Comparison of Current Loan Limits and Loanable Amounts After Regulation Takes Effect
#Kim, a 30-something office worker, recently started planning a move and was considering taking out a loan. Upon hearing that the Debt Service Ratio (DSR) regulation would be strengthened starting next month, Kim found herself in a dilemma. After using the Finda DSR calculator, she confirmed that her loan limit would decrease next month compared to now, and immediately proceeded to take out a loan.
Finda, a fintech company specializing in loans, announced on the 5th that it has revamped and released the "DSR Calculator 2.0" ahead of the implementation of the third-stage stress DSR regulation.
The key feature of the new calculator is that it allows users to compare the amount they can borrow before and after the application of the third-stage stress DSR, based on user input. When users attempt a DSR calculation, the tool displays both the current loanable amount and the reduced amount starting next month, when the third-stage stress DSR takes effect.
The Finda calculator enables users to directly assess the extent of the change, helping them decide whether they should take out a loan now or if it is better to wait.
Finda users can freely simulate their loan limits based on their expected interest rates, preferred repayment methods, and repayment periods, allowing them to find the optimal timing for a loan.
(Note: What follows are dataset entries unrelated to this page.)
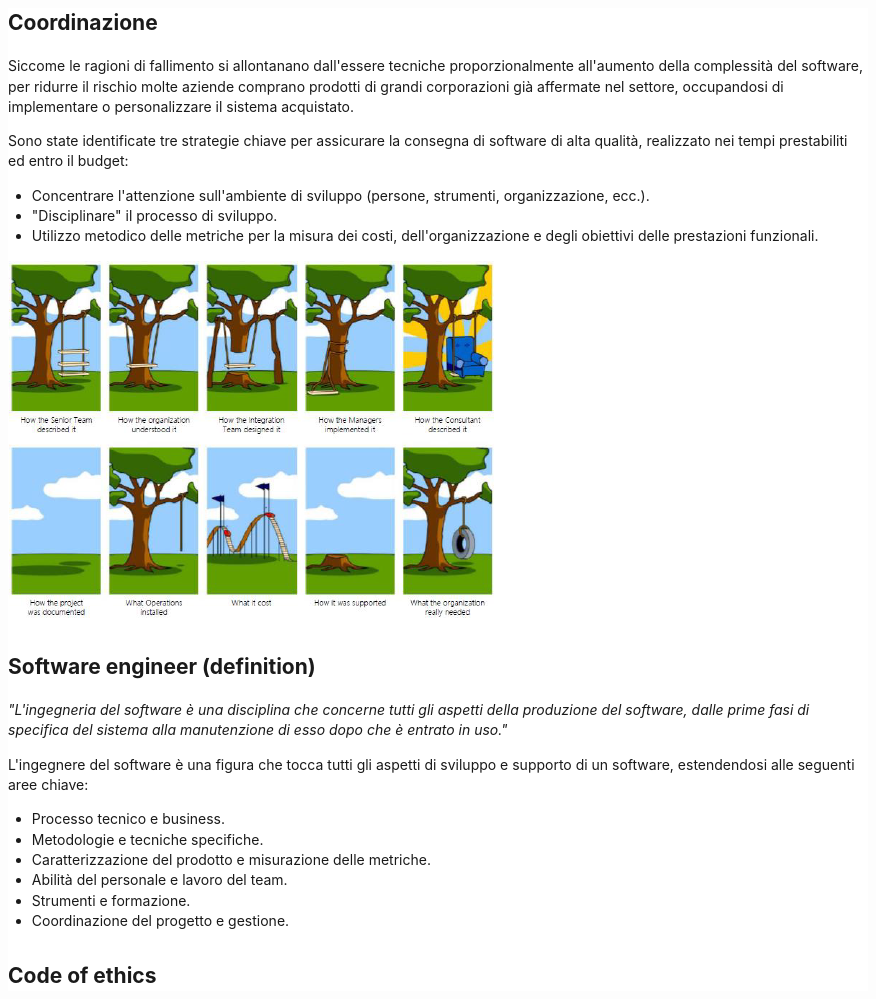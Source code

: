## Coordinazione

Siccome le ragioni di fallimento si allontanano dall'essere tecniche proporzionalmente all'aumento della complessità del software, per ridurre il rischio molte aziende comprano prodotti di grandi corporazioni già affermate nel settore, occupandosi di implementare o personalizzare il sistema acquistato.

Sono state identificate tre strategie chiave per assicurare la consegna di software di alta qualità, realizzato nei tempi prestabiliti ed entro il budget:

- Concentrare l'attenzione sull'ambiente di sviluppo (persone, strumenti, organizzazione, ecc.).
- "Disciplinare" il processo di sviluppo.
- Utilizzo metodico delle metriche per la misura dei costi, dell'organizzazione e degli obiettivi delle prestazioni funzionali.

![software_perspectives](resources\software_perspectives.png)

## Software engineer (definition)

_"L'ingegneria del software è una disciplina che concerne tutti gli aspetti della produzione del software, dalle prime fasi di specifica del sistema alla manutenzione di esso dopo che è entrato in uso."_

L'ingegnere del software è una figura che tocca tutti gli aspetti di sviluppo e supporto di un software, estendendosi alle seguenti aree chiave:

- Processo tecnico e business.
- Metodologie e tecniche specifiche.
- Caratterizzazione del prodotto e misurazione delle metriche.
- Abilità del personale e lavoro del team.
- Strumenti e formazione.
- Coordinazione del progetto e gestione.

## Code of ethics
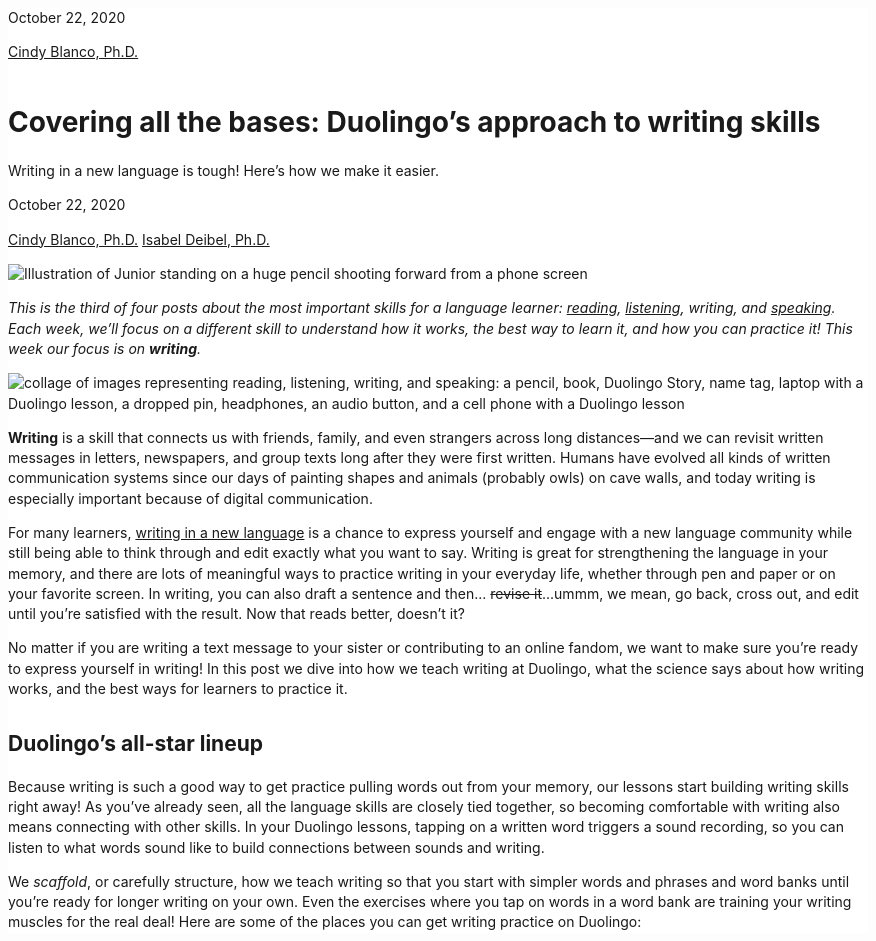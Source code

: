 October 22, 2020

[Cindy Blanco, Ph.D.](https://blog.duolingo.com/author/cindy/)

# Covering all the bases: Duolingo’s approach to writing skills

Writing in a new language is tough! Here’s how we make it easier.

October 22, 2020

[Cindy Blanco, Ph.D.](https://blog.duolingo.com/author/cindy/) [Isabel Deibel, Ph.D.](https://blog.duolingo.com/author/isabel-deibel/)

![Illustration of Junior standing on a huge pencil shooting forward from a phone screen](https://blog.duolingo.com/content/images/2024/06/cover_Covering-all-the-bases-Duolingo_s-approach-to-writing-skills.png)

_This is the third of four posts about the most important skills for a language learner: [reading](https://blog.duolingo.com/covering-all-the-bases-duolingos-approach-to-reading-skills/), [listening](https://blog.duolingo.com/covering-all-the-bases-duolingos-approach-to-listening-skills/), writing, and [speaking](https://blog.duolingo.com/covering-all-the-bases-duolingos-approach-to-speaking-skills/). Each week, we’ll focus on a different skill to understand how it works, the best way to learn it, and how you can practice it! This week our focus is on **writing**._

![collage of images representing reading, listening, writing, and speaking: a pencil, book, Duolingo Story, name tag, laptop with a Duolingo lesson, a dropped pin, headphones, an audio button, and a cell phone with a Duolingo lesson](https://blog.duolingo.com/content/images/2020/10/SWRL-banner.png)

**Writing** is a skill that connects us with friends, family, and even strangers across long distances—and we can revisit written messages in letters, newspapers, and group texts long after they were first written. Humans have evolved all kinds of written communication systems since our days of painting shapes and animals (probably owls) on cave walls, and today writing is especially important because of digital communication.

For many learners, [writing in a new language](https://blog.duolingo.com/tips-to-improve-writing-skills/) is a chance to express yourself and engage with a new language community while still being able to think through and edit exactly what you want to say. Writing is great for strengthening the language in your memory, and there are lots of meaningful ways to practice writing in your everyday life, whether through pen and paper or on your favorite screen. In writing, you can also draft a sentence and then... ~~revise it~~...ummm, we mean, go back, cross out, and edit until you’re satisfied with the result. Now that reads better, doesn’t it?

No matter if you are writing a text message to your sister or contributing to an online fandom, we want to make sure you’re ready to express yourself in writing! In this post we dive into how we teach writing at Duolingo, what the science says about how writing works, and the best ways for learners to practice it.

## Duolingo’s all-star lineup

Because writing is such a good way to get practice pulling words out from your memory, our lessons start building writing skills right away! As you’ve already seen, all the language skills are closely tied together, so becoming comfortable with writing also means connecting with other skills. In your Duolingo lessons, tapping on a written word triggers a sound recording, so you can listen to what words sound like to build connections between sounds and writing.

We _scaffold_, or carefully structure, how we teach writing so that you start with simpler words and phrases and word banks until you’re ready for longer writing on your own. Even the exercises where you tap on words in a word bank are training your writing muscles for the real deal! Here are some of the places you can get writing practice on Duolingo:
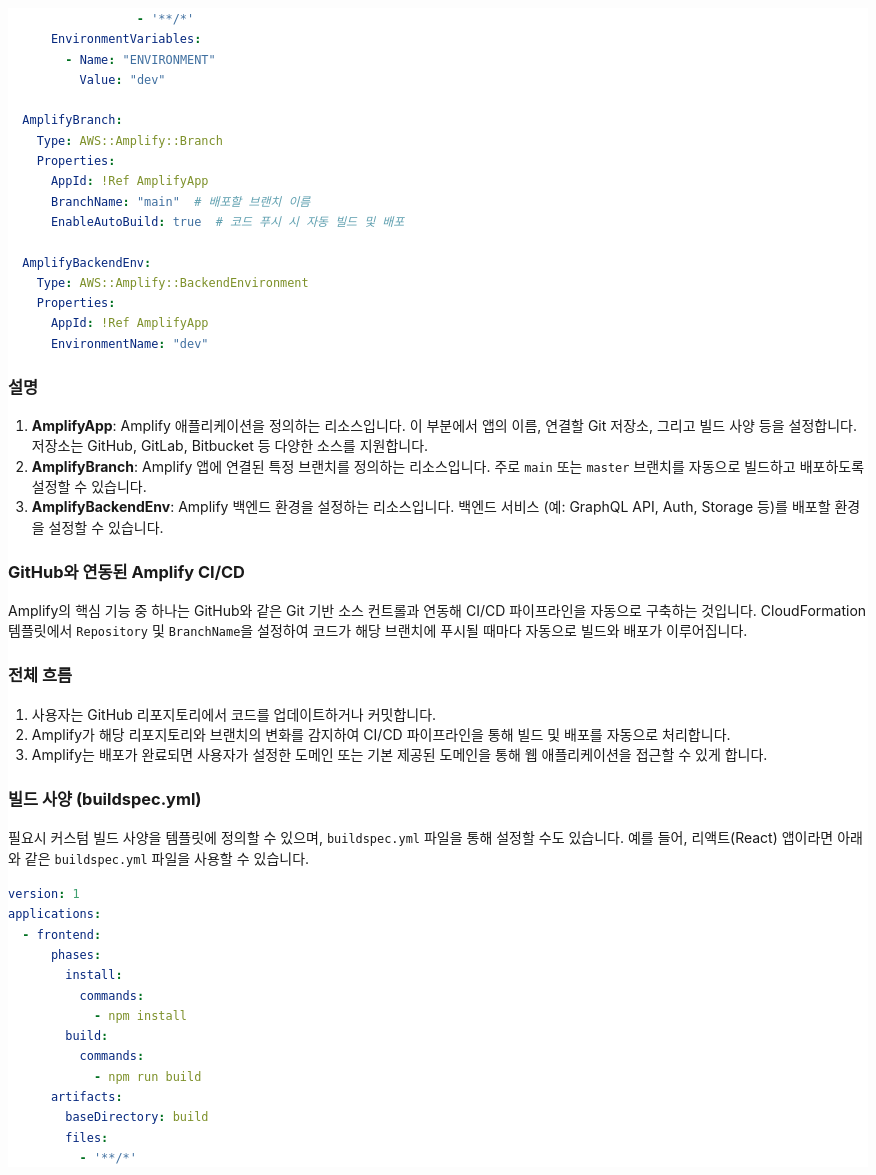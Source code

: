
 ```yaml
                  - '**/*'
      EnvironmentVariables:
        - Name: "ENVIRONMENT"
          Value: "dev"

  AmplifyBranch:
    Type: AWS::Amplify::Branch
    Properties:
      AppId: !Ref AmplifyApp
      BranchName: "main"  # 배포할 브랜치 이름
      EnableAutoBuild: true  # 코드 푸시 시 자동 빌드 및 배포

  AmplifyBackendEnv:
    Type: AWS::Amplify::BackendEnvironment
    Properties:
      AppId: !Ref AmplifyApp
      EnvironmentName: "dev"
```

### 설명
1. **AmplifyApp**: Amplify 애플리케이션을 정의하는 리소스입니다. 이 부분에서 앱의 이름, 연결할 Git 저장소, 그리고 빌드 사양 등을 설정합니다. 저장소는 GitHub, GitLab, Bitbucket 등 다양한 소스를 지원합니다.
2. **AmplifyBranch**: Amplify 앱에 연결된 특정 브랜치를 정의하는 리소스입니다. 주로 `main` 또는 `master` 브랜치를 자동으로 빌드하고 배포하도록 설정할 수 있습니다.
3. **AmplifyBackendEnv**: Amplify 백엔드 환경을 설정하는 리소스입니다. 백엔드 서비스 (예: GraphQL API, Auth, Storage 등)를 배포할 환경을 설정할 수 있습니다.

### GitHub와 연동된 Amplify CI/CD
Amplify의 핵심 기능 중 하나는 GitHub와 같은 Git 기반 소스 컨트롤과 연동해 CI/CD 파이프라인을 자동으로 구축하는 것입니다. CloudFormation 템플릿에서 `Repository` 및 `BranchName`을 설정하여 코드가 해당 브랜치에 푸시될 때마다 자동으로 빌드와 배포가 이루어집니다.

### 전체 흐름
1. 사용자는 GitHub 리포지토리에서 코드를 업데이트하거나 커밋합니다.
2. Amplify가 해당 리포지토리와 브랜치의 변화를 감지하여 CI/CD 파이프라인을 통해 빌드 및 배포를 자동으로 처리합니다.
3. Amplify는 배포가 완료되면 사용자가 설정한 도메인 또는 기본 제공된 도메인을 통해 웹 애플리케이션을 접근할 수 있게 합니다.

### 빌드 사양 (buildspec.yml)
필요시 커스텀 빌드 사양을 템플릿에 정의할 수 있으며, `buildspec.yml` 파일을 통해 설정할 수도 있습니다. 예를 들어, 리액트(React) 앱이라면 아래와 같은 `buildspec.yml` 파일을 사용할 수 있습니다.

```yaml
version: 1
applications:
  - frontend:
      phases:
        install:
          commands:
            - npm install
        build:
          commands:
            - npm run build
      artifacts:
        baseDirectory: build
        files:
          - '**/*'
```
Even users without existing loans can check their loanable amount based solely on their income, without linking MyData. Those seeking new loans can also establish their own loan strategies through accurate DSR calculations.
Park Hongmin, co-CEO of Finda, said, "We have reflected the demand from users who want to know exactly how their loan limits will change due to the third-stage stress DSR that will be applied next month," and added, "The Finda DSR calculator will serve as a guide to help users make informed decisions about loans."